§ ACTIVITY:
From the records below, copy each line that has the word "past" in it.

═════ RECORDED INFORMATION

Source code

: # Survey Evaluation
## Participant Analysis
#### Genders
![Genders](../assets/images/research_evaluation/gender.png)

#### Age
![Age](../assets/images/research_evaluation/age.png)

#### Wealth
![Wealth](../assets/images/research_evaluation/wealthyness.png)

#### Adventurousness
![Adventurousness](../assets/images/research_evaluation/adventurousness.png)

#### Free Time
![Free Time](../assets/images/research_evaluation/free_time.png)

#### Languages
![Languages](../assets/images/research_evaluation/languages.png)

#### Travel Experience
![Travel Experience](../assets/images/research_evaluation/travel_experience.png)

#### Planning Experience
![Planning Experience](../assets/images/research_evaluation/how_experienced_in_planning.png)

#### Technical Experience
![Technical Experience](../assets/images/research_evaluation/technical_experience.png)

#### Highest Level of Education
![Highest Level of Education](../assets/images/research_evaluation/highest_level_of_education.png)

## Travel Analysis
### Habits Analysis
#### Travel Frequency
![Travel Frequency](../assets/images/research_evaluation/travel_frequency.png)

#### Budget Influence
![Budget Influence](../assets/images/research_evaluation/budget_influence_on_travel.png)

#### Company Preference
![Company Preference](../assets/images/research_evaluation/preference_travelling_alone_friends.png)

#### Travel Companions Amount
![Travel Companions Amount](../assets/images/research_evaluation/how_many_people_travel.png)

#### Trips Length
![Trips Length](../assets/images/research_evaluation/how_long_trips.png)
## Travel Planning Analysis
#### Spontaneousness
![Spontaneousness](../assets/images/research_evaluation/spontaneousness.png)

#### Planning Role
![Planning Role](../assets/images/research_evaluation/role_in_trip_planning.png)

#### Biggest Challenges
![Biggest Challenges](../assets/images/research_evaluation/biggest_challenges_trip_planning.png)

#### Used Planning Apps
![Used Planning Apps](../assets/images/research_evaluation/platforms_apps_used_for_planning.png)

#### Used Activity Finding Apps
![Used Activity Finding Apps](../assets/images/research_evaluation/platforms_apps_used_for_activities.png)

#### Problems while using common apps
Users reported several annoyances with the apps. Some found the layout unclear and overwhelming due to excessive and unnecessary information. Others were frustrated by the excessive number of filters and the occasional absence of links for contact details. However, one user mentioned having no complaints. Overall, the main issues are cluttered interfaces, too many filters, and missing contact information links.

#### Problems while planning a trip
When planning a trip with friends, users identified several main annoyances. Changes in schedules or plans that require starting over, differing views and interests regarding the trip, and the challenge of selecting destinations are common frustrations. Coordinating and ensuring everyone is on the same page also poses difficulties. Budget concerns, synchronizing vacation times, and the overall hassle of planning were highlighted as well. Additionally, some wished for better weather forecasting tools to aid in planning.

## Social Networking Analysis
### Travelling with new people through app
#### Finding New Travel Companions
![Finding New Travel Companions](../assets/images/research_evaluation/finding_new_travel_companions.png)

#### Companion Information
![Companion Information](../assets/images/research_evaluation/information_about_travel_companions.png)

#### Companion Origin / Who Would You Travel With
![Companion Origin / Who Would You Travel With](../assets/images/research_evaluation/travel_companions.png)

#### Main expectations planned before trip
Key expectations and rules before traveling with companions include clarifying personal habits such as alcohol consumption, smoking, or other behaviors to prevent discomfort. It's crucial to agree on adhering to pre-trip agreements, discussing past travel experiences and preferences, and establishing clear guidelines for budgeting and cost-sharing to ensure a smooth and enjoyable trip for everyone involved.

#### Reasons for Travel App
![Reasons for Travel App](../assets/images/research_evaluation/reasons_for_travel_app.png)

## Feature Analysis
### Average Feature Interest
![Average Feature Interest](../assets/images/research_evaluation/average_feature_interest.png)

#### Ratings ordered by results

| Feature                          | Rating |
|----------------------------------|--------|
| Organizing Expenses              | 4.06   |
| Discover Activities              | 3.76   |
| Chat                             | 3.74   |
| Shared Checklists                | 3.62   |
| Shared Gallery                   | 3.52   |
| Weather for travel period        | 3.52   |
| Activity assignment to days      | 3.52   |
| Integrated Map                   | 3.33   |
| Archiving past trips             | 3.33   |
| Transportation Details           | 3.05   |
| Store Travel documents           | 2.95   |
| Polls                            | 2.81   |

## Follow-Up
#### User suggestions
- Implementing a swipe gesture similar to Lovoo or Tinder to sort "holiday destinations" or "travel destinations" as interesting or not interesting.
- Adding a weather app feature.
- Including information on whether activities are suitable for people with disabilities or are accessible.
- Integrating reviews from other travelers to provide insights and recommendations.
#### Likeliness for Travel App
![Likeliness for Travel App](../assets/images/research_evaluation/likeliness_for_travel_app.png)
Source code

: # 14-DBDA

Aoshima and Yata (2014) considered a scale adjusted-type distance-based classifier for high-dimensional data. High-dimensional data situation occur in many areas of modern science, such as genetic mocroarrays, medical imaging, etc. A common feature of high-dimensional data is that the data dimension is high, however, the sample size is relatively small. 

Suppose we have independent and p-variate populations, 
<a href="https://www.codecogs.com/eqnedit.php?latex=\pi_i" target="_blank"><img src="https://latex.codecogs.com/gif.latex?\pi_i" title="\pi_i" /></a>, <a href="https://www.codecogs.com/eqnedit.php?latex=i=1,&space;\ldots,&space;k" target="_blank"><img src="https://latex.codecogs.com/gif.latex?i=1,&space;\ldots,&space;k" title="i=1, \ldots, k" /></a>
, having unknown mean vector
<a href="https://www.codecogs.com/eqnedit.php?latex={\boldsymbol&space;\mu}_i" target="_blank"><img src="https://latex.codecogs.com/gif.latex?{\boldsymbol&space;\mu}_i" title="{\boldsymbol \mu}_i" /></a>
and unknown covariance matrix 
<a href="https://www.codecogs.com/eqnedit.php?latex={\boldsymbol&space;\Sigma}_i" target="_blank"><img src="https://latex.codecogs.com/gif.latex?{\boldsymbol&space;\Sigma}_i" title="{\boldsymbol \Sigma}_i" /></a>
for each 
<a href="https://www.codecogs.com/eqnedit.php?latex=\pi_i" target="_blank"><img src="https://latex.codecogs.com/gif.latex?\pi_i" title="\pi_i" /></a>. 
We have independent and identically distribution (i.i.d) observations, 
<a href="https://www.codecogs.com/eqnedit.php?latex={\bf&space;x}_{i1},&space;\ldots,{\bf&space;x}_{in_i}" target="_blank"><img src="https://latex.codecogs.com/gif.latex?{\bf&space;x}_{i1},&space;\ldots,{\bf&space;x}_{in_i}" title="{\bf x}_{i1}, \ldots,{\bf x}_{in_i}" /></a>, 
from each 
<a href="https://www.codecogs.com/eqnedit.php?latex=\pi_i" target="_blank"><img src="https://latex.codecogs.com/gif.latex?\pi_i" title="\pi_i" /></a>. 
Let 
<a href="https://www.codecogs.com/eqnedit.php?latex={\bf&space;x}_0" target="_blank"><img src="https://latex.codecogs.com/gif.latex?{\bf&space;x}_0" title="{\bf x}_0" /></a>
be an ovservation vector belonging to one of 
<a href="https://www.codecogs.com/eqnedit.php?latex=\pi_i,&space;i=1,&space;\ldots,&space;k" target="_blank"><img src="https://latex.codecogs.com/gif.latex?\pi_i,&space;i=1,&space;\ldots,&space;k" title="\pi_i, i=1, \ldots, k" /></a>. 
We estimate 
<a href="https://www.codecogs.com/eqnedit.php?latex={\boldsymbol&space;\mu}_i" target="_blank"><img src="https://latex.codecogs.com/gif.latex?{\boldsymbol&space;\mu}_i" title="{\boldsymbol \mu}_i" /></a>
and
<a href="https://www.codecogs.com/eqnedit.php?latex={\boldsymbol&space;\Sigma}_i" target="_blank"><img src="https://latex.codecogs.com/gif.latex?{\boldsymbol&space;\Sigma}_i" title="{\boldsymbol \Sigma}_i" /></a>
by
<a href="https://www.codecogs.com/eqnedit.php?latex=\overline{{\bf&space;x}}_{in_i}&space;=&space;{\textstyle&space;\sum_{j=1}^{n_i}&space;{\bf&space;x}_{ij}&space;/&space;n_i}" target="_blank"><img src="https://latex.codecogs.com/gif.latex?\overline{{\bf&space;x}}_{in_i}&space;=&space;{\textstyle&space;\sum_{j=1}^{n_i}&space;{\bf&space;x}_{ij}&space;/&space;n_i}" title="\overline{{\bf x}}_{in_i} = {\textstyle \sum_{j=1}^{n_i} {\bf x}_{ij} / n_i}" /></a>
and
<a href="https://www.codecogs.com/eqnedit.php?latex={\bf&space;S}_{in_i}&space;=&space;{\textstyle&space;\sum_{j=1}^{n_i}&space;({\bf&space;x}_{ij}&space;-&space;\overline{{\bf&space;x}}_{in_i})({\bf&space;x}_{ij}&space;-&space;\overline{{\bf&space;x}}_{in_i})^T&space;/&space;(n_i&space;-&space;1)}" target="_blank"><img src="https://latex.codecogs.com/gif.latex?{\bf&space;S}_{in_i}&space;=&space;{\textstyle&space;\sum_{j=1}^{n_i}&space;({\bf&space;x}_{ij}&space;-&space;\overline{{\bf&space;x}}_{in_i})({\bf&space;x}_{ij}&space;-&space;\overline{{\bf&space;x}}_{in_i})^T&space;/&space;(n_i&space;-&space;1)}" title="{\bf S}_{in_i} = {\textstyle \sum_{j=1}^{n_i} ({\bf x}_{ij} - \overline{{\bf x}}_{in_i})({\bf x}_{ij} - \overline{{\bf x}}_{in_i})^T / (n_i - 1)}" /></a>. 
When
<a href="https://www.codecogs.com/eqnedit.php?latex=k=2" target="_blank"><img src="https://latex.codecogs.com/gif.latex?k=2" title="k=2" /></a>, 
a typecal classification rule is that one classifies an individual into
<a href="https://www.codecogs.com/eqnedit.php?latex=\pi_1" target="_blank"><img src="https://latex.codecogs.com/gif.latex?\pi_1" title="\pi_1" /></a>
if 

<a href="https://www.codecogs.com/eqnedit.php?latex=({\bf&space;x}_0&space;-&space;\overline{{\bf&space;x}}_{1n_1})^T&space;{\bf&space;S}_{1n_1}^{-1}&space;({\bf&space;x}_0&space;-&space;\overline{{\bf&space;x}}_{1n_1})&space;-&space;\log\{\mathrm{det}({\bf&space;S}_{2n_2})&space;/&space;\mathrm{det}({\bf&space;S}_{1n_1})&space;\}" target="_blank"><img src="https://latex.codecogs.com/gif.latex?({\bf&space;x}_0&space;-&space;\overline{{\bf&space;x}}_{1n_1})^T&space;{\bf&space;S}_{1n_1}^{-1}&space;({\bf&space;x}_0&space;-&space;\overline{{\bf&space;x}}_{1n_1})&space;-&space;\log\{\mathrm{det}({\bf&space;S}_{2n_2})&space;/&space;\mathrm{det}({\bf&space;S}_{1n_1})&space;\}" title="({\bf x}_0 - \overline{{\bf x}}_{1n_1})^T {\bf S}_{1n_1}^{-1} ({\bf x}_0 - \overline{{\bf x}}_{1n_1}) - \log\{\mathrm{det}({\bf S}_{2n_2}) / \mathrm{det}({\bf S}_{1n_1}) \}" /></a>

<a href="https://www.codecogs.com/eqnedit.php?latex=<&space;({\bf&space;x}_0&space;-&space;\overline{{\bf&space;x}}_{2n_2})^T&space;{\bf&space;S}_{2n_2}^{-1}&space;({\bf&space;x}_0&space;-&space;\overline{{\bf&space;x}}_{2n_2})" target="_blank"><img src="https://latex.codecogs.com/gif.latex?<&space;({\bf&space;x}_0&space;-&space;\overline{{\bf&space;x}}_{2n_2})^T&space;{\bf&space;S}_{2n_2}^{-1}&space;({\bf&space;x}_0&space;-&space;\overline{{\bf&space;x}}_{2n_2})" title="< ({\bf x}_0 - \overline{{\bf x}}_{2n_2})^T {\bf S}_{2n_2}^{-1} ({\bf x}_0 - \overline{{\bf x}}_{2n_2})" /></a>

══════════

§ WRITTEN ANSWER:
Key expectations and rules before traveling with companions include clarifying personal habits such as alcohol consumption, smoking, or other behaviors to prevent discomfort. It's crucial to agree on adhering to pre-trip agreements, discussing past travel experiences and preferences, and establishing clear guidelines for budgeting and cost-sharing to ensure a smooth and enjoyable trip for everyone involved.
| Archiving past trips             | 3.33   |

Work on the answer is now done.